BRIEF » Carry over every entry exactly as it appears in the records.

[Source texts of formatted documents]
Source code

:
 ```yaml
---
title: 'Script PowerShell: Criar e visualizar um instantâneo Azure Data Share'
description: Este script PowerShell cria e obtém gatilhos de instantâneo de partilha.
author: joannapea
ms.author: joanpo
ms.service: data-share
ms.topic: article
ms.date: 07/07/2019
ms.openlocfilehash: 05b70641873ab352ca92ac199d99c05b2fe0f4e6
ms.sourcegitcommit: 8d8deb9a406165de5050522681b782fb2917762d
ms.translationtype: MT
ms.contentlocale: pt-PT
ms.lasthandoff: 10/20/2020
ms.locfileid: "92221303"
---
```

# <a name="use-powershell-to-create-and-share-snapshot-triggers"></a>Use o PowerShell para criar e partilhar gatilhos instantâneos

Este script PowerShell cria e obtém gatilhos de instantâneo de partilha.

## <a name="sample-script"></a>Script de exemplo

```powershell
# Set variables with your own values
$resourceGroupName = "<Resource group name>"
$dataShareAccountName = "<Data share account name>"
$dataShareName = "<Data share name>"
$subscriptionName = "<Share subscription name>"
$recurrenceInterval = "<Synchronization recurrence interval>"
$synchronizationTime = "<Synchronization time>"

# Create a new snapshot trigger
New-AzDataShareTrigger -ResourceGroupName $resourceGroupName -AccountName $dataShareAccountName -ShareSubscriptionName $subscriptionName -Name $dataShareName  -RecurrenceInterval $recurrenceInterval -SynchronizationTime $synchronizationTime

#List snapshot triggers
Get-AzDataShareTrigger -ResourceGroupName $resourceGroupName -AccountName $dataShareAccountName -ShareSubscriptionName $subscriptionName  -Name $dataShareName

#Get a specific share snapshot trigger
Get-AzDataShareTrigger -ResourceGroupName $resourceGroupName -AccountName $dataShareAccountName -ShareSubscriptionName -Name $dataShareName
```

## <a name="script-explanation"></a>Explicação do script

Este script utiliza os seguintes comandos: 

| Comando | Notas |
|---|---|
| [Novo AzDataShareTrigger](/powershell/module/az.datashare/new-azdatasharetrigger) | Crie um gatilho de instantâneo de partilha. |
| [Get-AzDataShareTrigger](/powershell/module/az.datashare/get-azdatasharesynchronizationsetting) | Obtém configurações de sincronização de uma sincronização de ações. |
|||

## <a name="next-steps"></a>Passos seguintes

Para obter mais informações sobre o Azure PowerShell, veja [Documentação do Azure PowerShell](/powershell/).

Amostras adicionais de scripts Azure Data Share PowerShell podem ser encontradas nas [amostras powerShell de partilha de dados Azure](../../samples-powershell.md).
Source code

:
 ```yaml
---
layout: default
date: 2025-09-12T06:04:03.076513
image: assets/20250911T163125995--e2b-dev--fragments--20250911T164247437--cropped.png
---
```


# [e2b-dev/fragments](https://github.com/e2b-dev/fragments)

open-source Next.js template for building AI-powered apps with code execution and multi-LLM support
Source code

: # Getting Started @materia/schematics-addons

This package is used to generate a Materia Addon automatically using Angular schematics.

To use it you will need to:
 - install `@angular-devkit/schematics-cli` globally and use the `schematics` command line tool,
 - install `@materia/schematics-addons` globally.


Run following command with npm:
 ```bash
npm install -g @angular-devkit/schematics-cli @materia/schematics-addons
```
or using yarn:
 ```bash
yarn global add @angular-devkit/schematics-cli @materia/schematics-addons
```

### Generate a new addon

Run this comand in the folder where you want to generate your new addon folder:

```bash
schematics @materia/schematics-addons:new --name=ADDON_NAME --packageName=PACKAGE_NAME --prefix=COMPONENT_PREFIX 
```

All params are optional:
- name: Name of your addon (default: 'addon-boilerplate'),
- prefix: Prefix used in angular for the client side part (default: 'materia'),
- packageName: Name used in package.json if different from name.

EXERCISE RESPONSE »
Source code

:
 ```yaml
---
title: 'Script PowerShell: Criar e visualizar um instantâneo Azure Data Share'
description: Este script PowerShell cria e obtém gatilhos de instantâneo de partilha.
author: joannapea
ms.author: joanpo
ms.service: data-share
ms.topic: article
ms.date: 07/07/2019
ms.openlocfilehash: 05b70641873ab352ca92ac199d99c05b2fe0f4e6
ms.sourcegitcommit: 8d8deb9a406165de5050522681b782fb2917762d
ms.translationtype: MT
ms.contentlocale: pt-PT
ms.lasthandoff: 10/20/2020
ms.locfileid: "92221303"
---
```

# <a name="use-powershell-to-create-and-share-snapshot-triggers"></a>Use o PowerShell para criar e partilhar gatilhos instantâneos

Este script PowerShell cria e obtém gatilhos de instantâneo de partilha.

## <a name="sample-script"></a>Script de exemplo

```powershell
# Set variables with your own values
$resourceGroupName = "<Resource group name>"
$dataShareAccountName = "<Data share account name>"
$dataShareName = "<Data share name>"
$subscriptionName = "<Share subscription name>"
$recurrenceInterval = "<Synchronization recurrence interval>"
$synchronizationTime = "<Synchronization time>"

# Create a new snapshot trigger
New-AzDataShareTrigger -ResourceGroupName $resourceGroupName -AccountName $dataShareAccountName -ShareSubscriptionName $subscriptionName -Name $dataShareName  -RecurrenceInterval $recurrenceInterval -SynchronizationTime $synchronizationTime

#List snapshot triggers
Get-AzDataShareTrigger -ResourceGroupName $resourceGroupName -AccountName $dataShareAccountName -ShareSubscriptionName $subscriptionName  -Name $dataShareName

#Get a specific share snapshot trigger
Get-AzDataShareTrigger -ResourceGroupName $resourceGroupName -AccountName $dataShareAccountName -ShareSubscriptionName -Name $dataShareName
```

## <a name="script-explanation"></a>Explicação do script

Este script utiliza os seguintes comandos: 

| Comando | Notas |
|---|---|
| [Novo AzDataShareTrigger](/powershell/module/az.datashare/new-azdatasharetrigger) | Crie um gatilho de instantâneo de partilha. |
| [Get-AzDataShareTrigger](/powershell/module/az.datashare/get-azdatasharesynchronizationsetting) | Obtém configurações de sincronização de uma sincronização de ações. |
|||

## <a name="next-steps"></a>Passos seguintes

Para obter mais informações sobre o Azure PowerShell, veja [Documentação do Azure PowerShell](/powershell/).

Amostras adicionais de scripts Azure Data Share PowerShell podem ser encontradas nas [amostras powerShell de partilha de dados Azure](../../samples-powershell.md).
Source code

:
 ```yaml
---
layout: default
date: 2025-09-12T06:04:03.076513
image: assets/20250911T163125995--e2b-dev--fragments--20250911T164247437--cropped.png
---
```


# [e2b-dev/fragments](https://github.com/e2b-dev/fragments)

open-source Next.js template for building AI-powered apps with code execution and multi-LLM support
Source code

: # Getting Started @materia/schematics-addons

This package is used to generate a Materia Addon automatically using Angular schematics.

To use it you will need to:
 - install `@angular-devkit/schematics-cli` globally and use the `schematics` command line tool,
 - install `@materia/schematics-addons` globally.


Run following command with npm:
 ```bash
npm install -g @angular-devkit/schematics-cli @materia/schematics-addons
```
or using yarn:
 ```bash
yarn global add @angular-devkit/schematics-cli @materia/schematics-addons
```

### Generate a new addon

Run this comand in the folder where you want to generate your new addon folder:

```bash
schematics @materia/schematics-addons:new --name=ADDON_NAME --packageName=PACKAGE_NAME --prefix=COMPONENT_PREFIX 
```

All params are optional:
- name: Name of your addon (default: 'addon-boilerplate'),
- prefix: Prefix used in angular for the client side part (default: 'materia'),
- packageName: Name used in package.json if different from name.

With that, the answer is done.